Nama ‘logika’ untuk pertama kali muncul pada filsuf Cicero (abad ke-1 sebelum masehi), tetapi masih dalam arti ‘seni berdebat’. Alexander Aphrodisias (sekitar permulaan abad ke-3 sesudah masehi) adalah orang yang pertama kali menggunakan kata ‘logika’ dalam arti ilmu yang menyelidiki lurus tidaknya pemikiran kita.
Logika adalah cabang filsafat tentang berpikir. Logika membicarakan tentang aturan-aturan berpikir agar dengan aturan-aturan tersebut dapat mengambil kesimpulan yang benar. Dengan mengetahui cara atau aturan-aturan tersebut dapat menghindarkan diri dari kesalahan dalam mengambil keputusan. Logika sama tuanya dengan umur manusia, sebab sejak manusia itu ada, manusia sudah berpikir, manusia berpikir sebenarnya logika itu telah ada. Hanya saja logika itu dinamakan logika naturalis, sebab berdasarkan kodrat dan fitrah manusia saja.
Manusia walaupun belum mempelajari hukum-hukum akal dan kaidah-kaidah ilmiah, namun praktis sudah dapat berpikir dengan teratur. Akan tetapi, bila manusia memikirkan persoalan-persoalan yang lebih sulit maka seringlah dia tersesat. Misalnya, ada dua berita yang bertentangan mutlak, sedang kedua-duanya menganggap dirinya benar. Dapatlah kedua-duanya dibenarkan semua? Untuk menolong manusia jangan tersesat dirumuskan pengetahuan logikalah yang mengetengahinya.[10]

  1. Macam-Macam Logika
a.       Logika alamiah adalah kinerja akal budi manusia yang berpikir secara tepat dan lurus sebelum dipengaruhi oleh keinginan-keinginan dan kecenderungan-kecenderungan yang subyektif. Kemampuan logika alamiah manusia ada sejak lahir. 

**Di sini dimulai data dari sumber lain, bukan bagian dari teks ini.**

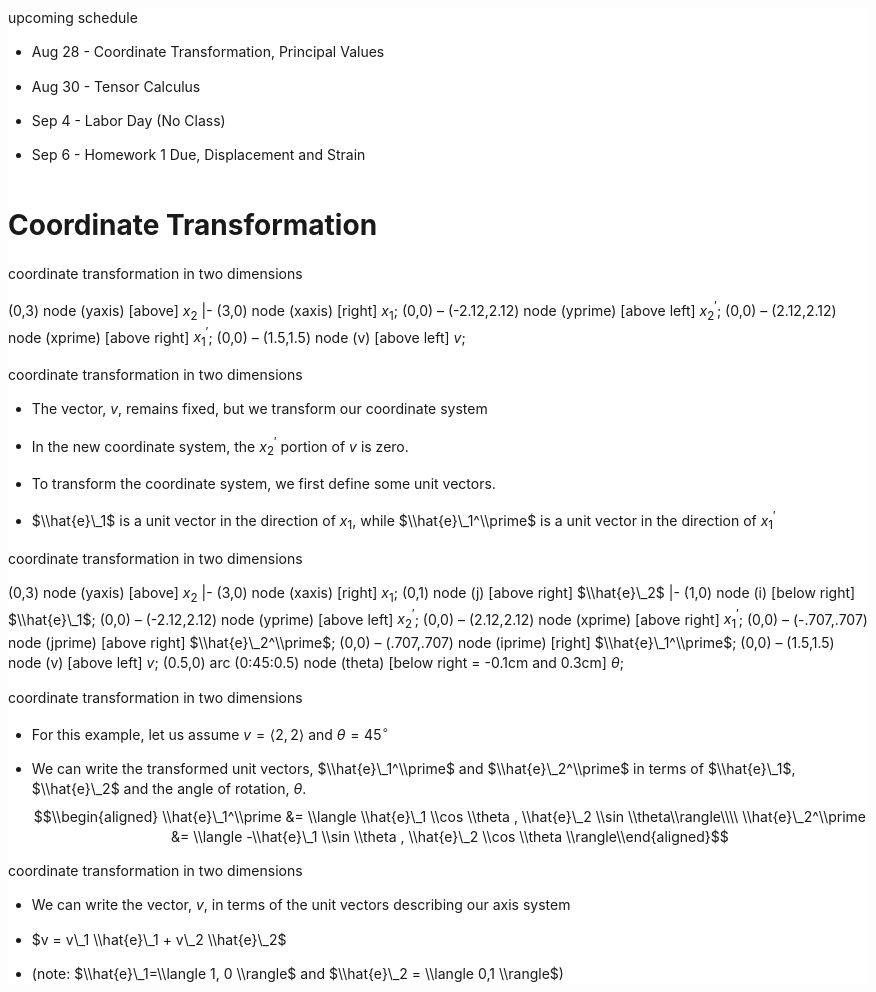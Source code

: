 <span>upcoming schedule</span>

-   Aug 28 - Coordinate Transformation, Principal Values

-   Aug 30 - Tensor Calculus

-   Sep 4 - Labor Day (No Class)

-   Sep 6 - Homework 1 Due, Displacement and Strain

Coordinate Transformation
=========================

<span>coordinate transformation in two dimensions</span>

(0,3) node (yaxis) \[above\] <span>*x*<sub>2</sub></span> |- (3,0) node (xaxis) \[right\] <span>*x*<sub>1</sub></span>; (0,0) – (-2.12,2.12) node (yprime) \[above left\] <span>*x*<sub>2</sub><sup>′</sup></span>; (0,0) – (2.12,2.12) node (xprime) \[above right\] <span>*x*<sub>1</sub><sup>′</sup></span>; (0,0) – (1.5,1.5) node (v) \[above left\] <span>*v*</span>;

<span>coordinate transformation in two dimensions</span>

-   The vector, *v*, remains fixed, but we transform our coordinate system

-   In the new coordinate system, the *x*<sub>2</sub><sup>′</sup> portion of *v* is zero.

-   To transform the coordinate system, we first define some unit vectors.

-   $\\hat{e}\_1$ is a unit vector in the direction of *x*<sub>1</sub>, while $\\hat{e}\_1^\\prime$ is a unit vector in the direction of *x*<sub>1</sub><sup>′</sup>

<span>coordinate transformation in two dimensions</span>

(0,3) node (yaxis) \[above\] <span>*x*<sub>2</sub></span> |- (3,0) node (xaxis) \[right\] <span>*x*<sub>1</sub></span>; (0,1) node (j) \[above right\] <span>$\\hat{e}\_2$</span> |- (1,0) node (i) \[below right\] <span>$\\hat{e}\_1$</span>; (0,0) – (-2.12,2.12) node (yprime) \[above left\] <span>*x*<sub>2</sub><sup>′</sup></span>; (0,0) – (2.12,2.12) node (xprime) \[above right\] <span>*x*<sub>1</sub><sup>′</sup></span>; (0,0) – (-.707,.707) node (jprime) \[above right\] <span>$\\hat{e}\_2^\\prime$</span>; (0,0) – (.707,.707) node (iprime) \[right\] <span>$\\hat{e}\_1^\\prime$</span>; (0,0) – (1.5,1.5) node (v) \[above left\] <span>*v*</span>; (0.5,0) arc (0:45:0.5) node (theta) \[below right = -0.1cm and 0.3cm\] <span>*θ*</span>;

<span>coordinate transformation in two dimensions</span>

-   For this example, let us assume *v* = ⟨2, 2⟩ and *θ* = 45<sup>∘</sup>

-   We can write the transformed unit vectors, $\\hat{e}\_1^\\prime$ and $\\hat{e}\_2^\\prime$ in terms of $\\hat{e}\_1$, $\\hat{e}\_2$ and the angle of rotation, *θ*.
    $$\\begin{aligned}
    \\hat{e}\_1^\\prime &= \\langle \\hat{e}\_1 \\cos \\theta , \\hat{e}\_2 \\sin \\theta\\rangle\\\\
    \\hat{e}\_2^\\prime &= \\langle -\\hat{e}\_1 \\sin \\theta , \\hat{e}\_2 \\cos \\theta \\rangle\\end{aligned}$$

<span>coordinate transformation in two dimensions</span>

-   We can write the vector, *v*, in terms of the unit vectors describing our axis system

-   $v = v\_1 \\hat{e}\_1 + v\_2 \\hat{e}\_2$

-   (note: $\\hat{e}\_1=\\langle 1, 0 \\rangle$ and $\\hat{e}\_2 = \\langle 0,1 \\rangle$)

b.      Logika ilmiah memperhalus, mempertajam pikiran serta akal budi. Logika ilmiah menjadi ilmu khusus yang merumuskan azas-azas yang harus ditepati dalam setiap pemikiran. Berkat pertolongan logika ilmiah inilah akal budi dapat bekerja dengan lebih tepat, lebih teliti, lebih mudah dan lebih aman. Logika ilmiah dimaksudkan untuk menghindarkan kesesatan atau, paling tidak, dikurangi.[11]
  1. Cara Berpikir Logis Pengetahuan Ilmiah
Logika deduktif khususnya logika tradisional bermu­la dari zaman Yunani Kuno sekitar abad ketiga sebelum Masehi (SM). Logika ini memproses pikiran baik secara langsung maupun tidak langsung berdasarkan atas per­nyataan umum yang sudah lebih dahulu diketahui. Per­nyataan yang berisi sesuatu yang sudah diketahui disebut anteseden (premis) yang merupakan pernyataan dasar dan pernyataan yang berisi pengetahuan baru yang ditarik dari pernyataan dasar itu disebut konsekuen (kesimpulan). Un­tuk selanjutnya, dalam tulisan ini digunakan istilah premis dan kesimpulan.

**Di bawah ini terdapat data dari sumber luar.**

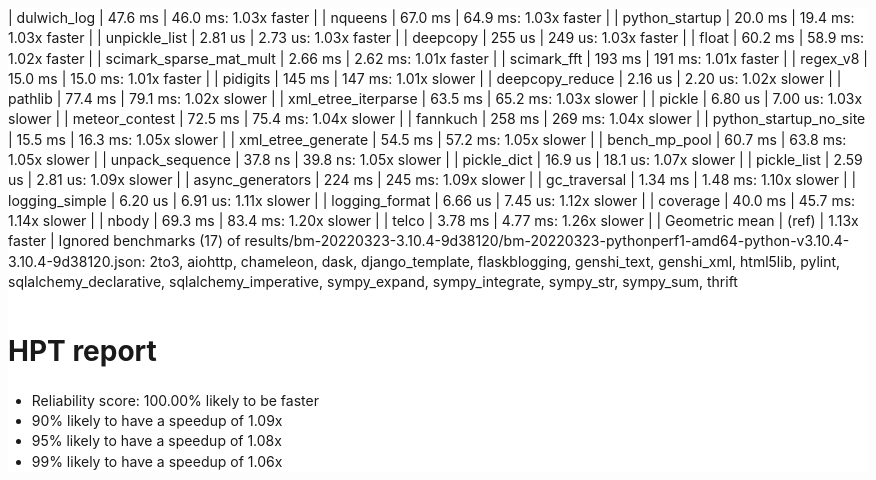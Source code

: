 | dulwich_log              | 47.6 ms                                                     | 46.0 ms: 1.03x faster                                       |
| nqueens                  | 67.0 ms                                                     | 64.9 ms: 1.03x faster                                       |
| python_startup           | 20.0 ms                                                     | 19.4 ms: 1.03x faster                                       |
| unpickle_list            | 2.81 us                                                     | 2.73 us: 1.03x faster                                       |
| deepcopy                 | 255 us                                                      | 249 us: 1.03x faster                                        |
| float                    | 60.2 ms                                                     | 58.9 ms: 1.02x faster                                       |
| scimark_sparse_mat_mult  | 2.66 ms                                                     | 2.62 ms: 1.01x faster                                       |
| scimark_fft              | 193 ms                                                      | 191 ms: 1.01x faster                                        |
| regex_v8                 | 15.0 ms                                                     | 15.0 ms: 1.01x faster                                       |
| pidigits                 | 145 ms                                                      | 147 ms: 1.01x slower                                        |
| deepcopy_reduce          | 2.16 us                                                     | 2.20 us: 1.02x slower                                       |
| pathlib                  | 77.4 ms                                                     | 79.1 ms: 1.02x slower                                       |
| xml_etree_iterparse      | 63.5 ms                                                     | 65.2 ms: 1.03x slower                                       |
| pickle                   | 6.80 us                                                     | 7.00 us: 1.03x slower                                       |
| meteor_contest           | 72.5 ms                                                     | 75.4 ms: 1.04x slower                                       |
| fannkuch                 | 258 ms                                                      | 269 ms: 1.04x slower                                        |
| python_startup_no_site   | 15.5 ms                                                     | 16.3 ms: 1.05x slower                                       |
| xml_etree_generate       | 54.5 ms                                                     | 57.2 ms: 1.05x slower                                       |
| bench_mp_pool            | 60.7 ms                                                     | 63.8 ms: 1.05x slower                                       |
| unpack_sequence          | 37.8 ns                                                     | 39.8 ns: 1.05x slower                                       |
| pickle_dict              | 16.9 us                                                     | 18.1 us: 1.07x slower                                       |
| pickle_list              | 2.59 us                                                     | 2.81 us: 1.09x slower                                       |
| async_generators         | 224 ms                                                      | 245 ms: 1.09x slower                                        |
| gc_traversal             | 1.34 ms                                                     | 1.48 ms: 1.10x slower                                       |
| logging_simple           | 6.20 us                                                     | 6.91 us: 1.11x slower                                       |
| logging_format           | 6.66 us                                                     | 7.45 us: 1.12x slower                                       |
| coverage                 | 40.0 ms                                                     | 45.7 ms: 1.14x slower                                       |
| nbody                    | 69.3 ms                                                     | 83.4 ms: 1.20x slower                                       |
| telco                    | 3.78 ms                                                     | 4.77 ms: 1.26x slower                                       |
| Geometric mean           | (ref)                                                       | 1.13x faster                                                |
Ignored benchmarks (17) of results/bm-20220323-3.10.4-9d38120/bm-20220323-pythonperf1-amd64-python-v3.10.4-3.10.4-9d38120.json: 2to3, aiohttp, chameleon, dask, django_template, flaskblogging, genshi_text, genshi_xml, html5lib, pylint, sqlalchemy_declarative, sqlalchemy_imperative, sympy_expand, sympy_integrate, sympy_str, sympy_sum, thrift


# HPT report

- Reliability score: 100.00% likely to be faster
- 90% likely to have a speedup of 1.09x
- 95% likely to have a speedup of 1.08x
- 99% likely to have a speedup of 1.06x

Penarikan pengetahuan baru secara langsung dilaku­kan berdasarkan satu premis saja. Dari premis tersebut di­tarik kesimpulan yang merupakan implikasinya. Contoh: Dari premis “Bujur sangkar adalah bidang datar yang meru­pakan kurva tertutup yang diapit oleh empat sisi sama pan­jang dan memiliki empat sudut siku-siku”, secara langsung dapat ditarik kesimpulan: “Jika pada sebuah bujur sangkar ditarik garis diagonal, akan terjadi dua segitiga sama kaki yang sama dan sebangun” yang merupakan implikasi atau konsekuensi logis dari pernyataan pertama. Dari premis tersebut, dapat pula ditarik pernyataan-pernyataan lain yang merupakan implikasinya, antara lain:
1)      Suatu segi empat yang sisi-sisi horizontalnya tidak sama panjang dengan sisi-sisi tegak lurusnya adalah bukan bujur sangkar.
2)      Jumlah sudut bujur sangkar 360 derajat.
3)      Jika pada sebuah bujur sangkar ditarik dua buah garis diagonal, akan terjadi empat segitiga sama kaki yang sama dan sebangun.
4)      Segitiga sama kaki yang terbentuk masing-masing mempunyai satu sudut siku-siku dan dua sudut lancip yang besarnya masing-masing 45 derajat.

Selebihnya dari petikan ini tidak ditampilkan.